**What you will do**
Set down, word for word, each line from the top of the data through the line that has "Main entry point"; omit every picture.
########################################
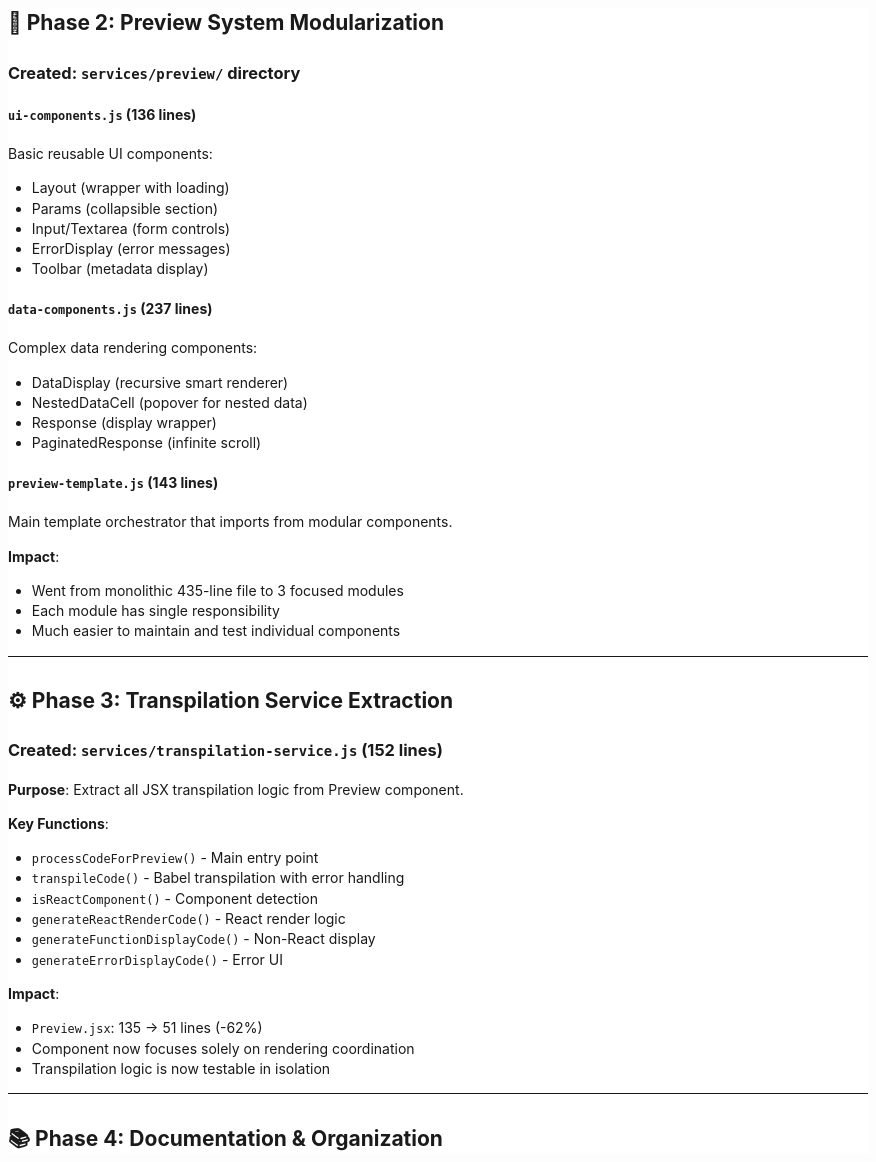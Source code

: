 ## 🎨 Phase 2: Preview System Modularization

### Created: `services/preview/` directory

#### `ui-components.js` (136 lines)
Basic reusable UI components:
- Layout (wrapper with loading)
- Params (collapsible section)
- Input/Textarea (form controls)
- ErrorDisplay (error messages)
- Toolbar (metadata display)

#### `data-components.js` (237 lines)
Complex data rendering components:
- DataDisplay (recursive smart renderer)
- NestedDataCell (popover for nested data)
- Response (display wrapper)
- PaginatedResponse (infinite scroll)

#### `preview-template.js` (143 lines)
Main template orchestrator that imports from modular components.

**Impact**:
- Went from monolithic 435-line file to 3 focused modules
- Each module has single responsibility
- Much easier to maintain and test individual components

---

## ⚙️ Phase 3: Transpilation Service Extraction

### Created: `services/transpilation-service.js` (152 lines)

**Purpose**: Extract all JSX transpilation logic from Preview component.

**Key Functions**:
- `processCodeForPreview()` - Main entry point
- `transpileCode()` - Babel transpilation with error handling
- `isReactComponent()` - Component detection
- `generateReactRenderCode()` - React render logic
- `generateFunctionDisplayCode()` - Non-React display
- `generateErrorDisplayCode()` - Error UI

**Impact**:
- `Preview.jsx`: 135 → 51 lines (-62%)
- Component now focuses solely on rendering coordination
- Transpilation logic is now testable in isolation

---

## 📚 Phase 4: Documentation & Organization
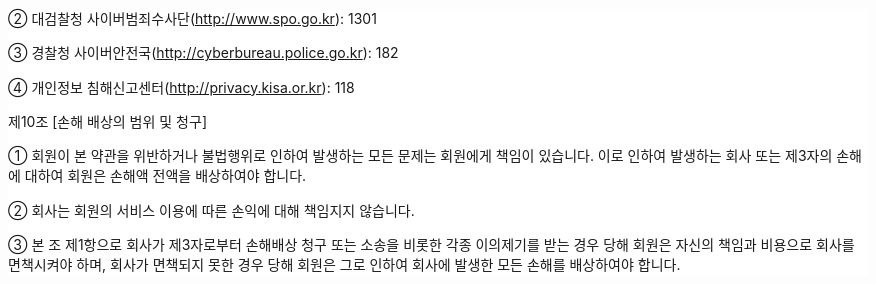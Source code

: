 ② 대검찰청 사이버범죄수사단(http://www.spo.go.kr): 1301

③ 경찰청 사이버안전국(http://cyberbureau.police.go.kr): 182

④ 개인정보 침해신고센터(http://privacy.kisa.or.kr): 118

제10조 [손해 배상의 범위 및 청구]

① 회원이 본 약관을 위반하거나 불법행위로 인하여 발생하는 모든 문제는 회원에게 책임이 있습니다. 이로 인하여 발생하는 회사 또는 제3자의 손해에 대하여 회원은 손해액 전액을 배상하여야 합니다.

② 회사는 회원의 서비스 이용에 따른 손익에 대해 책임지지 않습니다.

③ 본 조 제1항으로 회사가 제3자로부터 손해배상 청구 또는 소송을 비롯한 각종 이의제기를 받는 경우 당해 회원은 자신의 책임과 비용으로 회사를 면책시켜야 하며, 회사가 면책되지 못한 경우 당해 회원은 그로 인하여 회사에 발생한 모든 손해를 배상하여야 합니다. 
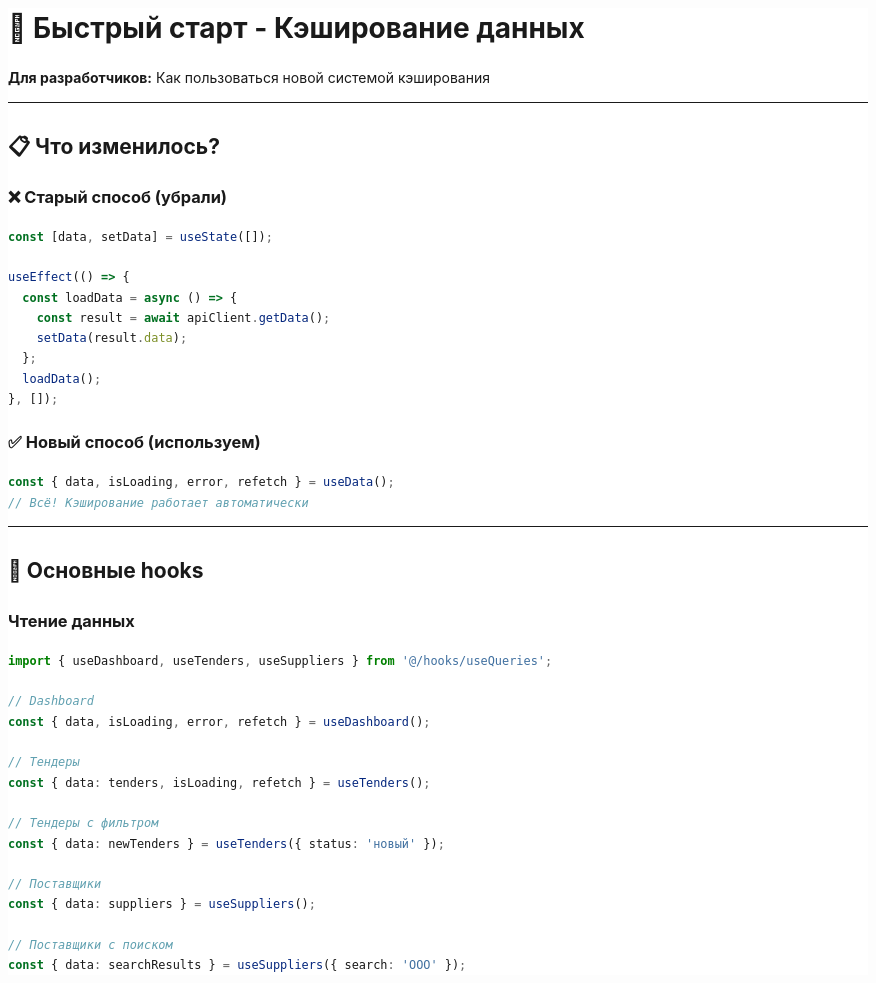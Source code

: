# 🚀 Быстрый старт - Кэширование данных

**Для разработчиков:** Как пользоваться новой системой кэширования

---

## 📋 Что изменилось?

### ❌ Старый способ (убрали)
```typescript
const [data, setData] = useState([]);

useEffect(() => {
  const loadData = async () => {
    const result = await apiClient.getData();
    setData(result.data);
  };
  loadData();
}, []);
```

### ✅ Новый способ (используем)
```typescript
const { data, isLoading, error, refetch } = useData();
// Всё! Кэширование работает автоматически
```

---

## 🎯 Основные hooks

### Чтение данных

```typescript
import { useDashboard, useTenders, useSuppliers } from '@/hooks/useQueries';

// Dashboard
const { data, isLoading, error, refetch } = useDashboard();

// Тендеры
const { data: tenders, isLoading, refetch } = useTenders();

// Тендеры с фильтром
const { data: newTenders } = useTenders({ status: 'новый' });

// Поставщики
const { data: suppliers } = useSuppliers();

// Поставщики с поиском
const { data: searchResults } = useSuppliers({ search: 'ООО' });
```
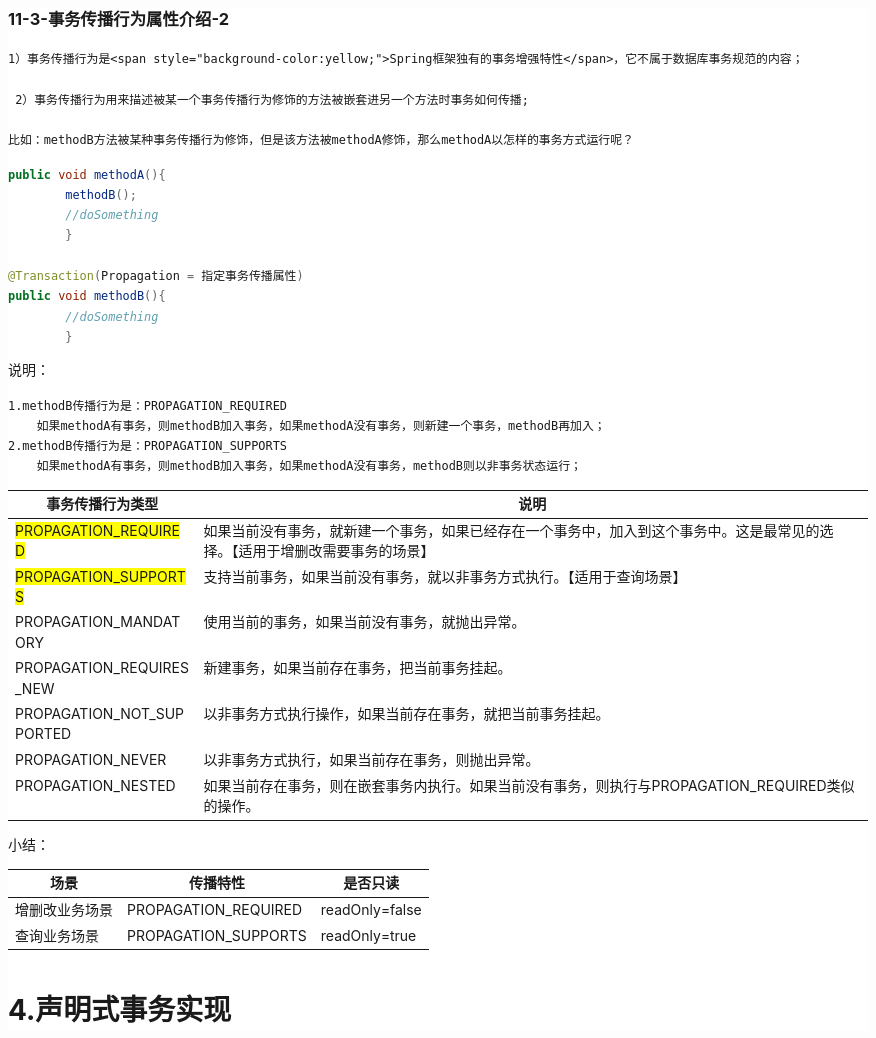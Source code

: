 ### 11-3-事务传播行为属性介绍-2

	1）事务传播行为是<span style="background-color:yellow;">Spring框架独有的事务增强特性</span>，它不属于数据库事务规范的内容；
	
	 2）事务传播行为用来描述被某一个事务传播行为修饰的方法被嵌套进另一个方法时事务如何传播;
	
	比如：methodB方法被某种事务传播行为修饰，但是该方法被methodA修饰，那么methodA以怎样的事务方式运行呢？

```java
public void methodA(){
        methodB();
        //doSomething
        }

@Transaction(Propagation = 指定事务传播属性)
public void methodB(){
        //doSomething
        }
```

说明：

```tex
1.methodB传播行为是：PROPAGATION_REQUIRED
	如果methodA有事务，则methodB加入事务，如果methodA没有事务，则新建一个事务，methodB再加入；
2.methodB传播行为是：PROPAGATION_SUPPORTS
	如果methodA有事务，则methodB加入事务，如果methodA没有事务，methodB则以非事务状态运行；
```

| 事务传播行为类型                                                           | 说明                                                             |
|--------------------------------------------------------------------|----------------------------------------------------------------|
| <span style="background-color:yellow;">PROPAGATION_REQUIRED</span> | 如果当前没有事务，就新建一个事务，如果已经存在一个事务中，加入到这个事务中。这是最常见的选择。【适用于增删改需要事务的场景】 |
| <span style="background-color:yellow;">PROPAGATION_SUPPORTS</span> | 支持当前事务，如果当前没有事务，就以非事务方式执行。【适用于查询场景】                            |
| PROPAGATION_MANDATORY                                              | 使用当前的事务，如果当前没有事务，就抛出异常。                                        |
| PROPAGATION_REQUIRES_NEW                                           | 新建事务，如果当前存在事务，把当前事务挂起。                                         |
| PROPAGATION_NOT_SUPPORTED                                          | 以非事务方式执行操作，如果当前存在事务，就把当前事务挂起。                                  |
| PROPAGATION_NEVER                                                  | 以非事务方式执行，如果当前存在事务，则抛出异常。                                       |
| PROPAGATION_NESTED                                                 | 如果当前存在事务，则在嵌套事务内执行。如果当前没有事务，则执行与PROPAGATION_REQUIRED类似的操作。     |

小结：

| 场景      | 传播特性                 | 是否只读           |
|---------|----------------------|----------------|
| 增删改业务场景 | PROPAGATION_REQUIRED | readOnly=false |
| 查询业务场景  | PROPAGATION_SUPPORTS | readOnly=true  |

# 4.声明式事务实现
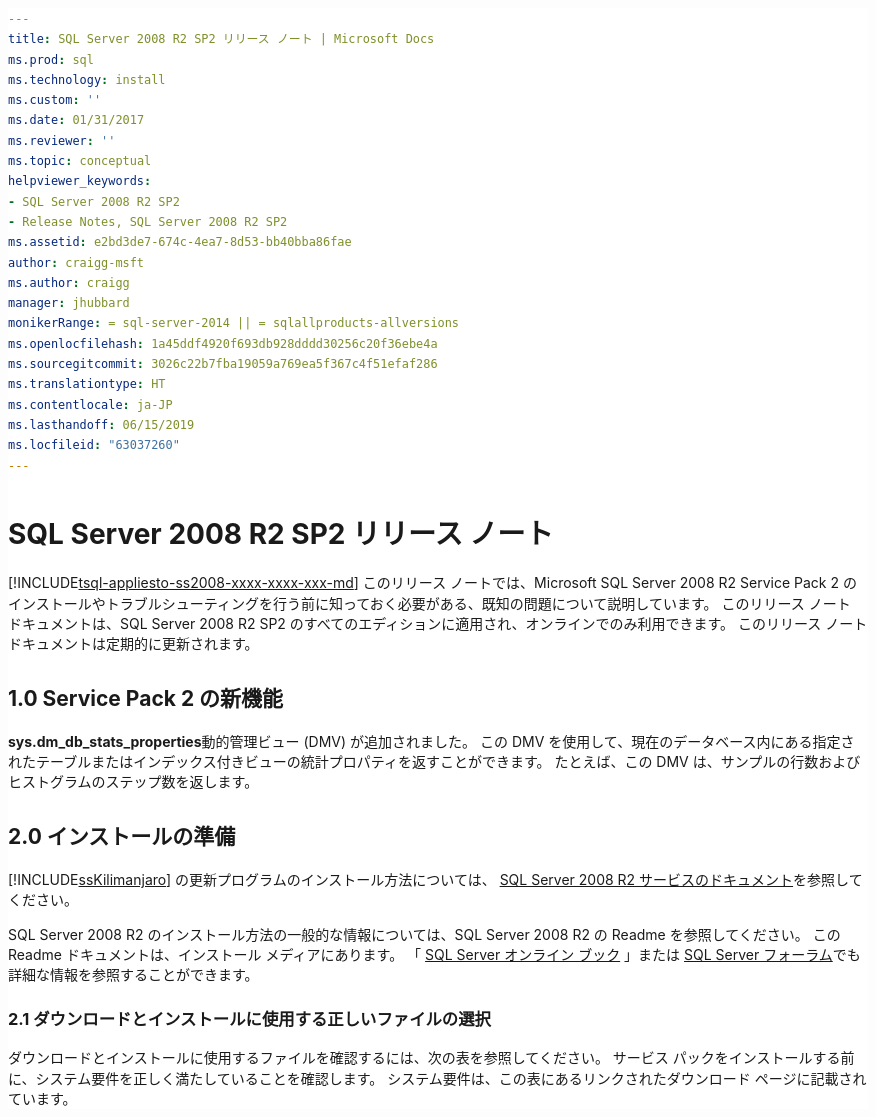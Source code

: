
 ```yaml
---
title: SQL Server 2008 R2 SP2 リリース ノート | Microsoft Docs
ms.prod: sql
ms.technology: install
ms.custom: ''
ms.date: 01/31/2017
ms.reviewer: ''
ms.topic: conceptual
helpviewer_keywords:
- SQL Server 2008 R2 SP2
- Release Notes, SQL Server 2008 R2 SP2
ms.assetid: e2bd3de7-674c-4ea7-8d53-bb40bba86fae
author: craigg-msft
ms.author: craigg
manager: jhubbard
monikerRange: = sql-server-2014 || = sqlallproducts-allversions
ms.openlocfilehash: 1a45ddf4920f693db928dddd30256c20f36ebe4a
ms.sourcegitcommit: 3026c22b7fba19059a769ea5f367c4f51efaf286
ms.translationtype: HT
ms.contentlocale: ja-JP
ms.lasthandoff: 06/15/2019
ms.locfileid: "63037260"
---
```

# <a name="sql-server-2008-r2-sp2-release-notes"></a>SQL Server 2008 R2 SP2 リリース ノート
[!INCLUDE[tsql-appliesto-ss2008-xxxx-xxxx-xxx-md](../includes/tsql-appliesto-ss2008-xxxx-xxxx-xxx-md.md)]
このリリース ノートでは、Microsoft SQL Server 2008 R2 Service Pack 2 のインストールやトラブルシューティングを行う前に知っておく必要がある、既知の問題について説明しています。 このリリース ノート ドキュメントは、SQL Server 2008 R2 SP2 のすべてのエディションに適用され、オンラインでのみ利用できます。 このリリース ノート ドキュメントは定期的に更新されます。  
  
## <a name="10-whats-new-in-service-pack-2"></a>1.0 Service Pack 2 の新機能  
**sys.dm_db_stats_properties**動的管理ビュー (DMV) が追加されました。 この DMV を使用して、現在のデータベース内にある指定されたテーブルまたはインデックス付きビューの統計プロパティを返すことができます。 たとえば、この DMV は、サンプルの行数およびヒストグラムのステップ数を返します。  
  
## <a name="20-before-you-install"></a>2.0 インストールの準備  
[!INCLUDE[ssKilimanjaro](../includes/sskilimanjaro-md.md)] の更新プログラムのインストール方法については、 [SQL Server 2008 R2 サービスのドキュメント](https://msdn.microsoft.com/library/dd638062(SQL.105).aspx)を参照してください。  
  
SQL Server 2008 R2 のインストール方法の一般的な情報については、SQL Server 2008 R2 の Readme を参照してください。 この Readme ドキュメントは、インストール メディアにあります。 「 [SQL Server オンライン ブック](sql-server-technical-documentation.md) 」または [SQL Server フォーラム](https://social.msdn.microsoft.com/Forums/category/sqlserver/)でも詳細な情報を参照することができます。  
  
### <a name="21-choose-the-correct-file-to-download-and-install"></a>2.1 ダウンロードとインストールに使用する正しいファイルの選択  
ダウンロードとインストールに使用するファイルを確認するには、次の表を参照してください。 サービス パックをインストールする前に、システム要件を正しく満たしていることを確認します。 システム要件は、この表にあるリンクされたダウンロード ページに記載されています。  
  
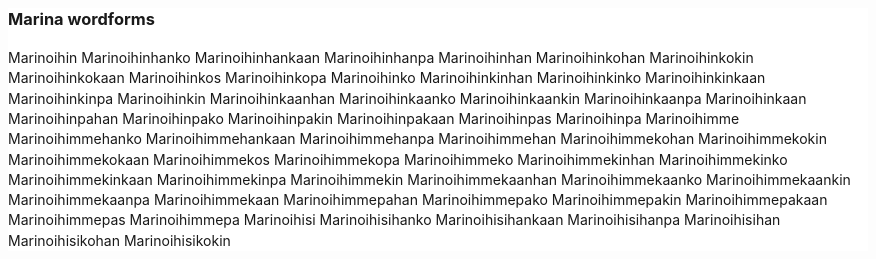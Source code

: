 
### Marina wordforms

Marinoihin
Marinoihinhanko
Marinoihinhankaan
Marinoihinhanpa
Marinoihinhan
Marinoihinkohan
Marinoihinkokin
Marinoihinkokaan
Marinoihinkos
Marinoihinkopa
Marinoihinko
Marinoihinkinhan
Marinoihinkinko
Marinoihinkinkaan
Marinoihinkinpa
Marinoihinkin
Marinoihinkaanhan
Marinoihinkaanko
Marinoihinkaankin
Marinoihinkaanpa
Marinoihinkaan
Marinoihinpahan
Marinoihinpako
Marinoihinpakin
Marinoihinpakaan
Marinoihinpas
Marinoihinpa
Marinoihimme
Marinoihimmehanko
Marinoihimmehankaan
Marinoihimmehanpa
Marinoihimmehan
Marinoihimmekohan
Marinoihimmekokin
Marinoihimmekokaan
Marinoihimmekos
Marinoihimmekopa
Marinoihimmeko
Marinoihimmekinhan
Marinoihimmekinko
Marinoihimmekinkaan
Marinoihimmekinpa
Marinoihimmekin
Marinoihimmekaanhan
Marinoihimmekaanko
Marinoihimmekaankin
Marinoihimmekaanpa
Marinoihimmekaan
Marinoihimmepahan
Marinoihimmepako
Marinoihimmepakin
Marinoihimmepakaan
Marinoihimmepas
Marinoihimmepa
Marinoihisi
Marinoihisihanko
Marinoihisihankaan
Marinoihisihanpa
Marinoihisihan
Marinoihisikohan
Marinoihisikokin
########################################
**Answer**
Source code

: ## 🎨 Phase 2: Preview System Modularization

### Created: `services/preview/` directory

#### `ui-components.js` (136 lines)
Basic reusable UI components:
- Layout (wrapper with loading)
- Params (collapsible section)
- Input/Textarea (form controls)
- ErrorDisplay (error messages)
- Toolbar (metadata display)

#### `data-components.js` (237 lines)
Complex data rendering components:
- DataDisplay (recursive smart renderer)
- NestedDataCell (popover for nested data)
- Response (display wrapper)
- PaginatedResponse (infinite scroll)

#### `preview-template.js` (143 lines)
Main template orchestrator that imports from modular components.

**Impact**:
- Went from monolithic 435-line file to 3 focused modules
- Each module has single responsibility
- Much easier to maintain and test individual components

---

## ⚙️ Phase 3: Transpilation Service Extraction

### Created: `services/transpilation-service.js` (152 lines)

**Purpose**: Extract all JSX transpilation logic from Preview component.

**Key Functions**:
- `processCodeForPreview()` - Main entry point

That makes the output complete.